Flipter is a beta Q&A platform that allows you to follow individual users and questions. “It’s like Twitter but for questions and answers,” says Salvador de la Barrera, who hails from Mexico and spent time in the United States and England before settling in Hong Kong.
Users post short questions, or “flips,” and write their own multiple-choice answers. They can also embed images and videos, so respondents can debate which logo is better or whether a video is funny – and then leave comments about the results. Pollsters see answers by gender, age, and location and have the option of compiling questions into a survey.
Though similar to Quora and Aardvark – and useful for soliciting information through simple yes-or-no questions – Flipter and its multiple-choice format are more like Polldaddy (which Tech Cocktail uses). Both allow you to embed polls on websites, though Polldaddy is also available as a WordPress plugin to track your data.
User activity is pretty quiet on Flipter, but expectations are high; besides support from the Chilean government, Flipter received almost US$13,000 in seed money in March from the Cyberport Creative Micro Fund (owned by the Hong Kong government) about a year after Barrera founded the startup.
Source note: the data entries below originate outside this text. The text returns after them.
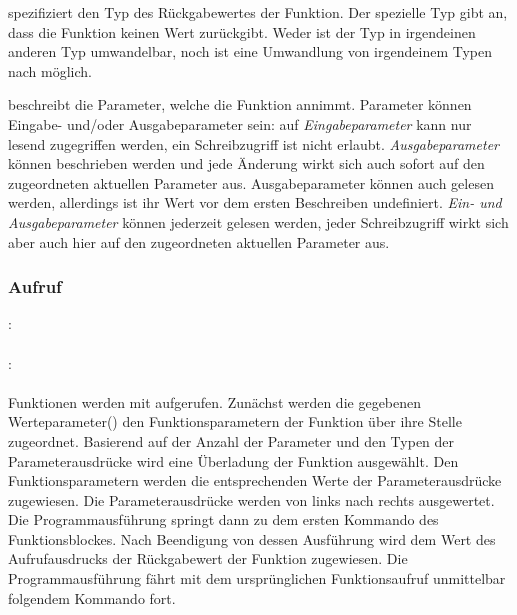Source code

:  spezifiziert den Typ des Rückgabewertes der Funktion. Der spezielle Typ 
gibt an, dass die Funktion keinen Wert zurückgibt.
Weder ist der Typ  in irgendeinen anderen Typ umwandelbar, noch ist eine Umwandlung
von irgendeinem Typen nach  möglich.

 beschreibt die Parameter, welche die Funktion annimmt.
Parameter können Eingabe- und/oder Ausgabeparameter sein: auf \emph{Eingabeparameter} kann
nur lesend zugegriffen werden, ein Schreibzugriff ist nicht erlaubt.
\emph{Ausgabeparameter} können beschrieben werden und jede Änderung wirkt sich auch sofort auf
den zugeordneten aktuellen Parameter aus. Ausgabeparameter können auch gelesen werden,
allerdings ist ihr Wert vor dem ersten Beschreiben undefiniert.
\emph{Ein- und Ausgabeparameter} können jederzeit gelesen werden, jeder Schreibzugriff wirkt sich
aber auch hier auf den zugeordneten aktuellen Parameter aus.



\subsubsection{Aufruf}\label{Aufruf}
:\label{funktion_aufruf}\\
\hspace*{1cm} \Gspace\Gt{(}\Gspace{}\Gspace\Gt{)}\\
:\label{funktion_param_aktuell}\\
\hspace*{1cm} \Gspace{}\\

Funktionen werden mit  aufgerufen. Zunächst werden die
gegebenen Werteparameter() den Funktionsparametern der Funktion über ihre Stelle zugeordnet.
Basierend auf der Anzahl der Parameter und den Typen der Parameterausdrücke wird eine Überladung der Funktion ausgewählt.
Den Funktionsparametern werden die entsprechenden Werte der Parameterausdrücke zugewiesen.
Die Parameterausdrücke werden von links nach rechts ausgewertet.
Die Programmausführung springt dann zu dem ersten
Kommando des Funktionsblockes. Nach Beendigung von dessen Ausführung wird dem Wert des Aufrufausdrucks der
Rückgabewert der Funktion zugewiesen. Die Programmausführung fährt mit dem ursprünglichen Funktionsaufruf
unmittelbar folgendem Kommando fort.

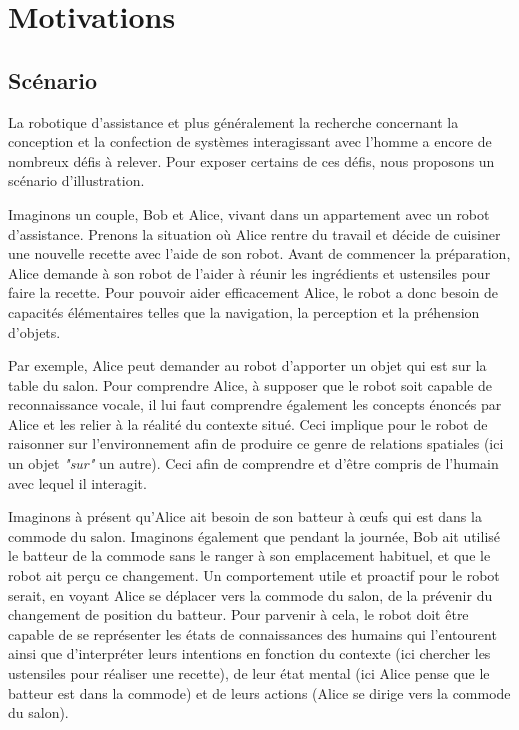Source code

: \documentclass[a4paper,11pt,twoside]{StyleThese}
\begin{document}
\section{Motivations}


\subsection{Scénario}

La robotique d'assistance et plus généralement la recherche concernant la conception et la confection de systèmes interagissant avec l'homme a encore de nombreux défis à relever. Pour exposer certains de ces défis, nous proposons un scénario d'illustration.

Imaginons un couple, Bob et Alice, vivant dans un appartement avec un robot d'assistance. Prenons la situation où Alice rentre du travail et décide de cuisiner une nouvelle recette avec l'aide de son robot. Avant de commencer la préparation, Alice demande à son robot de l'aider à réunir les ingrédients et ustensiles pour faire la recette.
Pour pouvoir aider efficacement Alice, le robot a donc besoin de capacités élémentaires telles que la navigation, la perception et la préhension d'objets.

Par exemple, Alice peut demander au robot d'apporter un objet qui est sur la table du salon. Pour comprendre Alice, à supposer que le robot soit capable de reconnaissance vocale, il lui faut comprendre également les concepts énoncés par Alice et les relier à la réalité du contexte situé. Ceci implique pour le robot de raisonner sur l'environnement afin de produire ce genre de relations spatiales (ici un objet \textit{"sur"} un autre). Ceci afin de comprendre et d'être compris de l'humain avec lequel il interagit.

Imaginons à présent qu'Alice ait besoin de son batteur à œufs qui est dans la commode du salon. Imaginons également que pendant la journée, Bob ait utilisé le batteur de la commode sans le ranger à son emplacement habituel, et que le robot ait perçu ce changement.
Un comportement utile et proactif pour le robot serait, en voyant Alice se déplacer vers la commode du salon, de la prévenir du changement de position du batteur.
Pour parvenir à cela, le robot doit être capable de se représenter les états de connaissances des humains qui l'entourent ainsi que d'interpréter leurs intentions en fonction du contexte (ici chercher les ustensiles pour réaliser une recette), de leur état mental (ici Alice pense que le batteur est dans la commode) et de leurs actions (Alice se dirige vers la commode du salon).
\end{document}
The most promising feature of Flipter, as I see it, is the ability to track changing opinion. Flipter stats feature a graph with the distribution of votes over time, and individual voters can change their votes if, say, they are persuaded by the chatter in the comments. That means that politicos could see how opinion is shifting in the Obama campaign, or investors could watch how people feel about buying real estate in Hong Kong. Flipter’s backers are surely betting on this: the high value of real-time, demographic opinion data.